WHAT IS BEING ASKED
Wherever "depth" appears in a line of the listing, report that line.

***** RECORDS TO PROCESS *****

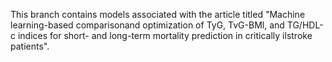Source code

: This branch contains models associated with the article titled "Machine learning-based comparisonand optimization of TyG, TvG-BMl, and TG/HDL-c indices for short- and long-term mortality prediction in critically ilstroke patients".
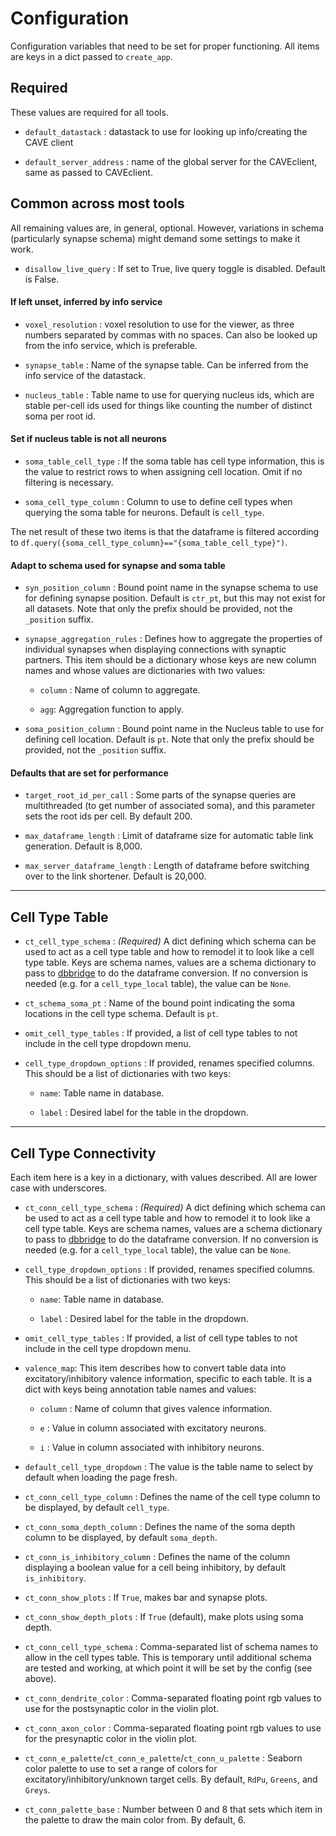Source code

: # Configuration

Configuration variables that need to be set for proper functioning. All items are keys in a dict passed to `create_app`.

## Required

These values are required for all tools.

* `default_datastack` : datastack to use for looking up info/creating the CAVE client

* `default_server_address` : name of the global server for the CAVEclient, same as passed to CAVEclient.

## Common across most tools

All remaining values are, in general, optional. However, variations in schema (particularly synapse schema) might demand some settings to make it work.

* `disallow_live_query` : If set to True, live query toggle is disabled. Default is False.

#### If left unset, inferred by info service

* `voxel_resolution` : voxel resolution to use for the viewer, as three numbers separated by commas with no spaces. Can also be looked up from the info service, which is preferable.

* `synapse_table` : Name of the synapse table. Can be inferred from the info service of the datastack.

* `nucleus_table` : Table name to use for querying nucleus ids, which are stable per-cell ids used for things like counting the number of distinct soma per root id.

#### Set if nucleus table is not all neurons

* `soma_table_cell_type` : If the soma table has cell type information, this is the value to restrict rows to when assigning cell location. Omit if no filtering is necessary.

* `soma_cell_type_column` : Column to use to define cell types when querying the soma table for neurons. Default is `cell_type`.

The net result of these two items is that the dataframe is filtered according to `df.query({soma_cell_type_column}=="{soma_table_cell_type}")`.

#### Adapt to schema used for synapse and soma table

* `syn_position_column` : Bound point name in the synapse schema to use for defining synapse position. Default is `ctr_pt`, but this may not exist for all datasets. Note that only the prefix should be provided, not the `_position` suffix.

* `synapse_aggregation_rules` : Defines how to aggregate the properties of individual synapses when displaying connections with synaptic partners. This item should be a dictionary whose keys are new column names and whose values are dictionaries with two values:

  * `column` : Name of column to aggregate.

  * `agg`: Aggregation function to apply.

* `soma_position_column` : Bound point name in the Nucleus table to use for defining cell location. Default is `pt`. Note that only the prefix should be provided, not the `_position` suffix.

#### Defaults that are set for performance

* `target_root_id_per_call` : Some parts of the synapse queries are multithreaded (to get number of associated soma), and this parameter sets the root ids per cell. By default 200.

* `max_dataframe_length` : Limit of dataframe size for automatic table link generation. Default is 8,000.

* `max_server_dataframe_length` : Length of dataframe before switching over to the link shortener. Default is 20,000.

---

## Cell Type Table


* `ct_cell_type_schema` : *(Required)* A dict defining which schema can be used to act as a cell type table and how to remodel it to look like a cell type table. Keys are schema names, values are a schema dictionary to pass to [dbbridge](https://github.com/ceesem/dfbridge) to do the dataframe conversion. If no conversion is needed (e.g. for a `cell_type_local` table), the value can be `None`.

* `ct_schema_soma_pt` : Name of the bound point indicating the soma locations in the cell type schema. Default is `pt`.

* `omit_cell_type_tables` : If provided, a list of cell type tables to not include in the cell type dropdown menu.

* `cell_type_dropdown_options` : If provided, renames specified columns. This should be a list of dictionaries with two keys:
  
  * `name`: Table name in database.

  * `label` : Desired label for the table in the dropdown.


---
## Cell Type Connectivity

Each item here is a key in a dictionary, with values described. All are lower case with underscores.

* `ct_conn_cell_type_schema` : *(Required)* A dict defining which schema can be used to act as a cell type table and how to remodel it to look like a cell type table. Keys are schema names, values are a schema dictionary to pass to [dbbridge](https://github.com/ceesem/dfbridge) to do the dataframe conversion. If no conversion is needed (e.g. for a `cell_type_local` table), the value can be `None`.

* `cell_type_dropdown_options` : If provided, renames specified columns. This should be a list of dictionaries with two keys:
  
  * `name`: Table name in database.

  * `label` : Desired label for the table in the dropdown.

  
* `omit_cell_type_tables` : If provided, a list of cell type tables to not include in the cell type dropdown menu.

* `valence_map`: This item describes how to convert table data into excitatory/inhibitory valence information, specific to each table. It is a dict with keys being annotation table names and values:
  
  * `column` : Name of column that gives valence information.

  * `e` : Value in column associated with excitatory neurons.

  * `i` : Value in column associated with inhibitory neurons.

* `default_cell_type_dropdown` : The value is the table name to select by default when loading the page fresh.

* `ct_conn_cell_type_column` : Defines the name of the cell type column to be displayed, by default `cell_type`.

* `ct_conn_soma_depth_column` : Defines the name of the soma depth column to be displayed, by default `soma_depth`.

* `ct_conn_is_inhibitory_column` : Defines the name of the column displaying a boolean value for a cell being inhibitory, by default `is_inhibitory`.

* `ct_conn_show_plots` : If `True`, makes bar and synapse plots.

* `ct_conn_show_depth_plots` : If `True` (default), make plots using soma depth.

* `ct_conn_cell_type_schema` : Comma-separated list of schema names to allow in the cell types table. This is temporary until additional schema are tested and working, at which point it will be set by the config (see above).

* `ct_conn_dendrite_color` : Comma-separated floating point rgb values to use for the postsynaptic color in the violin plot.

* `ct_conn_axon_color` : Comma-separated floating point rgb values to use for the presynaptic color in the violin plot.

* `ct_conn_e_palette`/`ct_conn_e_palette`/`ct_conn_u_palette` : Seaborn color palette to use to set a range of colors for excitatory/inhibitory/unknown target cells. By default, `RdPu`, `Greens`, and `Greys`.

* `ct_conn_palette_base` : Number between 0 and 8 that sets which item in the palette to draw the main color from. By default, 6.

*****
***** RECORDS TO PROCESS *****

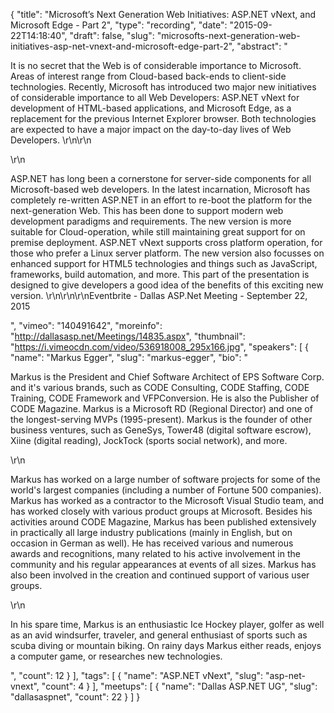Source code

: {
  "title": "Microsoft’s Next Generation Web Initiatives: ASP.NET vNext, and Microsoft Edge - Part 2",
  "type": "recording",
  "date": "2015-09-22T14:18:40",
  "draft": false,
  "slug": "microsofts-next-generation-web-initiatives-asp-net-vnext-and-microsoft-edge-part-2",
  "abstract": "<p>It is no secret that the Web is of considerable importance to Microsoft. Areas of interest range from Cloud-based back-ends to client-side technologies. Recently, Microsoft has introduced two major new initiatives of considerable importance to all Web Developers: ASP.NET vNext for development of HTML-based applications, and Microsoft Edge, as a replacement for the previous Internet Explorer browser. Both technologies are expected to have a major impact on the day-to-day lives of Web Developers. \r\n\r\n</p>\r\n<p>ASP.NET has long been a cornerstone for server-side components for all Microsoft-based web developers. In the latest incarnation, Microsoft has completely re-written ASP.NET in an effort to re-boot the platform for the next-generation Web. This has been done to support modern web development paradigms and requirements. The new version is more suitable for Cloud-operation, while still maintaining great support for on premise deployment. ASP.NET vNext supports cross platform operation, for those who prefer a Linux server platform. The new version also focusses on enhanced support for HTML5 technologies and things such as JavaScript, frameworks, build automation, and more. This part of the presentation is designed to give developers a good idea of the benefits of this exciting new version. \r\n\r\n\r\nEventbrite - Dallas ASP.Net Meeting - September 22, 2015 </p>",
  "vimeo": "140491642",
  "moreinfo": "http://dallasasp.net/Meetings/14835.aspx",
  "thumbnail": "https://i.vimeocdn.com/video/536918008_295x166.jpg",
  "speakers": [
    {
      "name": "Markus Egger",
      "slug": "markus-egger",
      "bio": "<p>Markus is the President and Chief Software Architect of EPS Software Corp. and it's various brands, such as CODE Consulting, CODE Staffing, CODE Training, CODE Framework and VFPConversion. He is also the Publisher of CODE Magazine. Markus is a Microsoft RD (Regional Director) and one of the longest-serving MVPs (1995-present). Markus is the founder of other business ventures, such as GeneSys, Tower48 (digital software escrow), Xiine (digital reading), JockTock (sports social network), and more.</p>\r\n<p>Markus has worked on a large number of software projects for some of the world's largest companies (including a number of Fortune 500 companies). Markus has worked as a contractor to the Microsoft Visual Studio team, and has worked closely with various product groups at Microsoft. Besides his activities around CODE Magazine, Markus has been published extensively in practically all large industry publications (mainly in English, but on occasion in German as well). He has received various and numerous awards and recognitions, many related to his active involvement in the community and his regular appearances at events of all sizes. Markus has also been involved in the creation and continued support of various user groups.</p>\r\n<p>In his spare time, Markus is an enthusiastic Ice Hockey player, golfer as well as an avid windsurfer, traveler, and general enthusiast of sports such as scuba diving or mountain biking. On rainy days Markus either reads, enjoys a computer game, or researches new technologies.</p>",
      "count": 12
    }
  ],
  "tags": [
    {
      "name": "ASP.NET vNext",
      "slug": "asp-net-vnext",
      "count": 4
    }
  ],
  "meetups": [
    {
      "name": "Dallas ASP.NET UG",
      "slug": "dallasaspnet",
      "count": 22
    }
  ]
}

*****

REPLY TO THE EXERCISE
* `ct_conn_soma_depth_column` : Defines the name of the soma depth column to be displayed, by default `soma_depth`.
* `ct_conn_show_depth_plots` : If `True` (default), make plots using soma depth.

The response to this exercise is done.